わたしの好物はいちじくと甘栗とカヌレです。
甘栗を食べていると、必ずイベリコ豚(どんぐりだけ食べて育った高級豚)のことを思い出すのですが、こればかりは止められません。割っては食い、割っては食い、1000円分くらいはあっというまです。ああ、イベリコ豚。

中華街の近くに住んでいるので常に新鮮な甘栗を買えるのがまたうれしい。中華街にいらしたことがあるかたはご存じでしょうが甘栗天国です。日本語の上手なおにいさんたちが「オマケするよ〜」と言いながら熱々のを剥いて手のひらに乗せてくれるヨロコビ。

数ある甘栗屋のなかでも、おいしくて、おまけも多めなのが某店です。たいていそこで買っていたのですが、あるとき、そのお店のすらりとしたおにいさんが、「お姉さんはいつも買ってくれるから」と言ってわざわざ熱々のに詰めなおしてくれたうえ、ただでさえ多めのおまけよりもさらにたっぷりと入れてにこにこと渡してくれたではありませんか!

我驚愕。我歓喜。でも我赤面。
それからはもうずっとそこでばかり買っていました。ときどき「連休は忙しかった?」「いやそうでもなかったですよー」なんて他愛もない会話なんかして、非常に嬉しい甘栗ライフを送っていたのです。

ところが半年くらい前でしょうか、フト気付くと何時行ってもおにいさんが居ない。お休みなのかな?でも居ない。辞めちゃったみたいでした。しょぼん。あとに入ったお姉さんもいいひとだったので、お姉さんから買い続けていましたが、そのお姉さんも、また居なくなってしまった。しょぼん。

なんだかガックリしたわたしは、この数カ月、ふたたび甘栗ボヘミアンとなって、あちこちの店で適当に買っておったのです。
先日のこと。いつものようにイベリコ豚に思いを馳せつつ噛みしめていた甘栗が実に美味しくて、しかも袋の中に傷んだものがひとつもないのに気がつきました。これはすごいことです。たいてい1個や2個、傷み栗が入っているものなのです。

はじめて買ってみた、露天に 新しく出来た小さなお店の甘栗でした。
よし!次からはあそこで買うことに決めたぜ!
数日後、そのお店の可愛いお姉さんに「おととい買ったらすごくおいしくて、傷んでるのが1個も入ってなかったからまた来たの」なんて話をしていると後ろの上のほうから「おひさしぶりです」という声が。

振り返るとすらりと背の高い男性。はて?

あのときのわたしのオドロキをどうお伝えしたもんですかなあ。
あの、いつもおまけをしてくれたおにいさんだったのです。
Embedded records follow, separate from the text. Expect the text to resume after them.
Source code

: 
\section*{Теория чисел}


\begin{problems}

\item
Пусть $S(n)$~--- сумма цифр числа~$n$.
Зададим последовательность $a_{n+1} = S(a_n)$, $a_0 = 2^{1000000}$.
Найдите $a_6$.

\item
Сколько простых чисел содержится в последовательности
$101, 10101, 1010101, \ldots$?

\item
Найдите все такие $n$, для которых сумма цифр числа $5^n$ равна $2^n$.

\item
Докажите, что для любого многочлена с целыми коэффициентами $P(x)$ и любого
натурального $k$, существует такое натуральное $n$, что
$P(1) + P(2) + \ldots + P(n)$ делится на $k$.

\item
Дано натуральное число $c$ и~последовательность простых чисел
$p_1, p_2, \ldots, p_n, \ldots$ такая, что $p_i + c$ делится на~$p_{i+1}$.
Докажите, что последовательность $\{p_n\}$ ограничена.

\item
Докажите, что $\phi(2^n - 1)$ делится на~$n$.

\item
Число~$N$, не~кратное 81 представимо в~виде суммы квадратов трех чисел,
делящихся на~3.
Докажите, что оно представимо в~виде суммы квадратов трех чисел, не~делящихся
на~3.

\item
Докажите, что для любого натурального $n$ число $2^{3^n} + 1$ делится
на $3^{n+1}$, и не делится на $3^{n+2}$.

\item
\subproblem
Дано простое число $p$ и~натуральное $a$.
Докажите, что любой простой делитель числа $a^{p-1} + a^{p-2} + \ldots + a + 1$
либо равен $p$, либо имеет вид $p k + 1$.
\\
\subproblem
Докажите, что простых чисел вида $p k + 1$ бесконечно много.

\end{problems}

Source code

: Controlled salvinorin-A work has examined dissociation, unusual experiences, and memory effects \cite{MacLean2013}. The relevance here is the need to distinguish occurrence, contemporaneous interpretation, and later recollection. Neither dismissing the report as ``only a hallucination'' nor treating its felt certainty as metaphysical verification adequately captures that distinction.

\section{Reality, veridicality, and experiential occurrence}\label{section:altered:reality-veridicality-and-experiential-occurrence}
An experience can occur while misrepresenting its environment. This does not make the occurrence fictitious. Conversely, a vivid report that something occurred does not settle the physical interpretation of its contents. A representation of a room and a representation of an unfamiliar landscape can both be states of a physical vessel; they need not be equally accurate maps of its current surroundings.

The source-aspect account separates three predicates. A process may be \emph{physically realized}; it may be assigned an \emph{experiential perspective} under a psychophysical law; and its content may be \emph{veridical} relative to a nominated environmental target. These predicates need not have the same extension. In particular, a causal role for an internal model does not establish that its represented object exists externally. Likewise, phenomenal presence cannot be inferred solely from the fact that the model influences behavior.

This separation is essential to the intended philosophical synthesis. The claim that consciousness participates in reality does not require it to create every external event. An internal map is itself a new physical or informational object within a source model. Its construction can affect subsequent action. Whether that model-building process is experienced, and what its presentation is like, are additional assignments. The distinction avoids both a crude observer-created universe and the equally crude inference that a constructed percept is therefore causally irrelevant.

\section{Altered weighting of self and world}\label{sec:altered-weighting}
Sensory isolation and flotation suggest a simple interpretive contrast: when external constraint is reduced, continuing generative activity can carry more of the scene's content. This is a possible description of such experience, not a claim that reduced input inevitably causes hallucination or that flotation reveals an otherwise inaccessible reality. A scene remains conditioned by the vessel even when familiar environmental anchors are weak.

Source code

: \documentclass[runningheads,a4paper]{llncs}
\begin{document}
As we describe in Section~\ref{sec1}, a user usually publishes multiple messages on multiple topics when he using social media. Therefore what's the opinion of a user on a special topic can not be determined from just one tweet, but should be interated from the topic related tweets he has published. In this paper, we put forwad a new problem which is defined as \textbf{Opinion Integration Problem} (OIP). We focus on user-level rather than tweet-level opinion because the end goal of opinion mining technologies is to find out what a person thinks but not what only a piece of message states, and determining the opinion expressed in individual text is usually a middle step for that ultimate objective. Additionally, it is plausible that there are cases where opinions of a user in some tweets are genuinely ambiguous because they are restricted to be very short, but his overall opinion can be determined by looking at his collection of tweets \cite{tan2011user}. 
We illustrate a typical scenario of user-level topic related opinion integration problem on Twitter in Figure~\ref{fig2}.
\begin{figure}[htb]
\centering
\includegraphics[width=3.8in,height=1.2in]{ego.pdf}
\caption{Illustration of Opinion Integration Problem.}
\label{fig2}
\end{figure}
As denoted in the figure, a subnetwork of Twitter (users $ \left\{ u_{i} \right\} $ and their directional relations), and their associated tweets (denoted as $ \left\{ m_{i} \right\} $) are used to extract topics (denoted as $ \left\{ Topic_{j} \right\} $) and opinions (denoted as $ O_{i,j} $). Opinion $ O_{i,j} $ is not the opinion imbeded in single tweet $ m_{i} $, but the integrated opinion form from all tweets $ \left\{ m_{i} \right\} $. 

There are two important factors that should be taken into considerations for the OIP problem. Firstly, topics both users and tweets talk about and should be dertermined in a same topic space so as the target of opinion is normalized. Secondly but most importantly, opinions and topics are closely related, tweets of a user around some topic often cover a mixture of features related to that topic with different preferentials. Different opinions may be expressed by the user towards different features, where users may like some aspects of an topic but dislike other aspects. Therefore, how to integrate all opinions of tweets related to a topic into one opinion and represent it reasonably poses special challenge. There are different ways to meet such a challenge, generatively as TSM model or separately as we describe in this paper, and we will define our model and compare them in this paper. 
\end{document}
見慣れないユニフォームを着て、髪も伸びて、さっそうとしていたのでわかりませんでした。おにいさん、満面の笑みで言いました。
「ここ、ぼくのお店です」

おにいさんは独立して自分の甘栗屋さんを始めたのです。
すーばーらーしー!なんだか本当に嬉しくておめでとうを何回も言ったのでした。
おにいさんには頑張って中華街の甘栗王になっていただきたい。わたしはひそかにそう願っています。わたしはあれからずっとおにいさんから甘栗を買い続けています。甘栗王になってもらうためにはイベリコ豚のことなど考えてはいられないのであります。